[WHAT YOU HAVE TO DO]
All lines in the data below carrying the string "integer" are to be located and copied.

[SUPPLIED DATA]
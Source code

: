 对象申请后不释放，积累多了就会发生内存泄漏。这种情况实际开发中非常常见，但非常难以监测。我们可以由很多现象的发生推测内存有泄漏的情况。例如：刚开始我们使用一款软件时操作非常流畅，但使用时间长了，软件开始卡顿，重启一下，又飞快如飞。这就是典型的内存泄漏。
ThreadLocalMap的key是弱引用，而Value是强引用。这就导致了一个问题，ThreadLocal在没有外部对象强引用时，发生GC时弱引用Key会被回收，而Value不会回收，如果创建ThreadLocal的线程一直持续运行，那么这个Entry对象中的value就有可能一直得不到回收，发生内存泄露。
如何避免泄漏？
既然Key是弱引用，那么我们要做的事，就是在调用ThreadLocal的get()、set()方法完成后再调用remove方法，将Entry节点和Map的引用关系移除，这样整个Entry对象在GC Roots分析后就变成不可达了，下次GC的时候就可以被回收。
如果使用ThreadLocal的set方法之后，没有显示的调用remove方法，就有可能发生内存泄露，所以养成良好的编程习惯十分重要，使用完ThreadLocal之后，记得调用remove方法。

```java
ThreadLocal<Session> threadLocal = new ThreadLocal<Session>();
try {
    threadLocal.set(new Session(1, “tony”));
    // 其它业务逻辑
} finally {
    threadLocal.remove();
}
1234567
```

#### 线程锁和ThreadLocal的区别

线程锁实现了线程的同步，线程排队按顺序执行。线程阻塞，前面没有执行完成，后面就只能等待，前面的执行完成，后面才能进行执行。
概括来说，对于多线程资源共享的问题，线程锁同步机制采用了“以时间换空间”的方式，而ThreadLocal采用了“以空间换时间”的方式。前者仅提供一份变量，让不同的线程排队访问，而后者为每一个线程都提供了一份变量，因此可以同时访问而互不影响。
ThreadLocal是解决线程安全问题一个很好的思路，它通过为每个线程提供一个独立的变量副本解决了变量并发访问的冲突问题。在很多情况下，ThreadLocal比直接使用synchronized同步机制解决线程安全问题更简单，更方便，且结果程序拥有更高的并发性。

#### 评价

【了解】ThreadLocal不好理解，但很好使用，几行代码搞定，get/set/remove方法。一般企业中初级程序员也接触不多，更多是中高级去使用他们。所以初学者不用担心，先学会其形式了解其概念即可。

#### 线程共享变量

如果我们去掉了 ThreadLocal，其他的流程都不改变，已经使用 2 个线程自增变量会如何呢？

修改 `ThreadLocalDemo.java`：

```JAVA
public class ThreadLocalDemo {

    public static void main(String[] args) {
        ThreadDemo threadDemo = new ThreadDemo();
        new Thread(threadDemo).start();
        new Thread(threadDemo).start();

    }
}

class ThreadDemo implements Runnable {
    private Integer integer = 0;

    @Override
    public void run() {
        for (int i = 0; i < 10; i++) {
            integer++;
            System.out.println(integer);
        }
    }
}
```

[EXERCISE RESPONSE]
    private Integer integer = 0;
            integer++;
            System.out.println(integer);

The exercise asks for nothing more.